TASK TO COMPLETE - Please show each line of the listing where "tamanho" is present.

PROVIDED DATA -
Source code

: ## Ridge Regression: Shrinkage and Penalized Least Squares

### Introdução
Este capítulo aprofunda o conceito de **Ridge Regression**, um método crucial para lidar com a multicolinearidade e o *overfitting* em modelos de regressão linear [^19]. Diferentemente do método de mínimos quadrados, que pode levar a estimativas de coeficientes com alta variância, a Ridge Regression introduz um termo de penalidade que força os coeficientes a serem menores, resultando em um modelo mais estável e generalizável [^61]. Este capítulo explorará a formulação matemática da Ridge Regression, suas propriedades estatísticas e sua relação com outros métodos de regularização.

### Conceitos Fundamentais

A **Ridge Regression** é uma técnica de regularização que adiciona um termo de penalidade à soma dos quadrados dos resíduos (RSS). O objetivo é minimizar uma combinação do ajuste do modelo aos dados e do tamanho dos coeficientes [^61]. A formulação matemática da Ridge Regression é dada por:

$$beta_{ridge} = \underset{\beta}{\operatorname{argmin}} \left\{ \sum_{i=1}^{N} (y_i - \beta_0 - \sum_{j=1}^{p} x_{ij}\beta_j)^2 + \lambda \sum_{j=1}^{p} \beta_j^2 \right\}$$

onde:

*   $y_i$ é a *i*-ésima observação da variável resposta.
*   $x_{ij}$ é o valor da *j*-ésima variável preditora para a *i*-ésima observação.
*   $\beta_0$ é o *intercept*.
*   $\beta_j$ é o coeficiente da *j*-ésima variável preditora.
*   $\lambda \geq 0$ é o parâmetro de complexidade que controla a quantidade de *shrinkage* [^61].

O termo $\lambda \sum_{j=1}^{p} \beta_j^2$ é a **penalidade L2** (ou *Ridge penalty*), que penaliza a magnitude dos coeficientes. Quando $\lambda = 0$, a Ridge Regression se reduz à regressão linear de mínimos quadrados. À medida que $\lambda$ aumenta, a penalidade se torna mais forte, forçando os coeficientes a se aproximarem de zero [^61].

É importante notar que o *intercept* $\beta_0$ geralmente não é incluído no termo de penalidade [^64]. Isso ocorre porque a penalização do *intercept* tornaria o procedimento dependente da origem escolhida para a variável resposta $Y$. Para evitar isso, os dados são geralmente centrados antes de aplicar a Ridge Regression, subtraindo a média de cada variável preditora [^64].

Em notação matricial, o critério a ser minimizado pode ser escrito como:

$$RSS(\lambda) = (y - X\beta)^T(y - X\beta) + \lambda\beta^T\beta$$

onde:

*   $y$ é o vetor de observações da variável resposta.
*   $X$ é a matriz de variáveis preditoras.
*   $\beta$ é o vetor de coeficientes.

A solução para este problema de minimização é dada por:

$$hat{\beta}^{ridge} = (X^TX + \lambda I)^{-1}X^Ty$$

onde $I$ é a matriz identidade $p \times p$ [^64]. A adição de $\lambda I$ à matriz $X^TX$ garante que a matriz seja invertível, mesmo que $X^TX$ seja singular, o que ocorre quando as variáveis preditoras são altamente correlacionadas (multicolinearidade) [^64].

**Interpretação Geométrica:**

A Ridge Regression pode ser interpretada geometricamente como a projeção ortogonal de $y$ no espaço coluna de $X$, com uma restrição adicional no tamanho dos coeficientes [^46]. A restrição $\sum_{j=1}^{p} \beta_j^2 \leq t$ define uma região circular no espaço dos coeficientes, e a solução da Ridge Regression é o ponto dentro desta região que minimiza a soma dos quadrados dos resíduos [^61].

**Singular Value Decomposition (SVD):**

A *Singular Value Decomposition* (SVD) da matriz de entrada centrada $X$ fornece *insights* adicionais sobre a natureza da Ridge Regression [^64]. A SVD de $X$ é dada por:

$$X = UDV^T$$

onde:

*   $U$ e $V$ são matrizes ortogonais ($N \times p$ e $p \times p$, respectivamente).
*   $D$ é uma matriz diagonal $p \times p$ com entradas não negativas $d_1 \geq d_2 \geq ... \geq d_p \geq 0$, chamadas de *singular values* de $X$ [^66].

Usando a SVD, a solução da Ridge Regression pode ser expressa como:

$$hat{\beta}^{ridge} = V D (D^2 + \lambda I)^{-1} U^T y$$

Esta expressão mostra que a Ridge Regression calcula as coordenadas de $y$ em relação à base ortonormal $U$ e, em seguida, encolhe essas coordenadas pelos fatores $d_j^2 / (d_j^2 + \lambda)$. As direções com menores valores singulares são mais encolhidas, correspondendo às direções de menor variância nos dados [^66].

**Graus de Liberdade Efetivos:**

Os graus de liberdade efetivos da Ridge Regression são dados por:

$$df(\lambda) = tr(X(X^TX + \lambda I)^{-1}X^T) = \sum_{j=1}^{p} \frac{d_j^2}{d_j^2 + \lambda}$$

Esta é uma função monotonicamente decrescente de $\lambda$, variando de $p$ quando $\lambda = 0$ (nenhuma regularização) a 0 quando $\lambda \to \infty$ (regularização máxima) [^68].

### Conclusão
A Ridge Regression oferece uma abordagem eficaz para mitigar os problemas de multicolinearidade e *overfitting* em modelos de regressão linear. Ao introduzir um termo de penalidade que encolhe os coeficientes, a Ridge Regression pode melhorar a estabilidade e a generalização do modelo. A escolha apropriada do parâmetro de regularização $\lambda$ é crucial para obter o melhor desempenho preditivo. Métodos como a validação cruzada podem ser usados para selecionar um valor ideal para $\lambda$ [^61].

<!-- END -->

OUTPUT OF THE TASK -
A **Ridge Regression** é uma técnica de regularização que adiciona um termo de penalidade à soma dos quadrados dos resíduos (RSS). O objetivo é minimizar uma combinação do ajuste do modelo aos dados e do tamanho dos coeficientes [^61]. A formulação matemática da Ridge Regression é dada por:
A Ridge Regression pode ser interpretada geometricamente como a projeção ortogonal de $y$ no espaço coluna de $X$, com uma restrição adicional no tamanho dos coeficientes [^46]. A restrição $\sum_{j=1}^{p} \beta_j^2 \leq t$ define uma região circular no espaço dos coeficientes, e a solução da Ridge Regression é o ponto dentro desta região que minimiza a soma dos quadrados dos resíduos [^61].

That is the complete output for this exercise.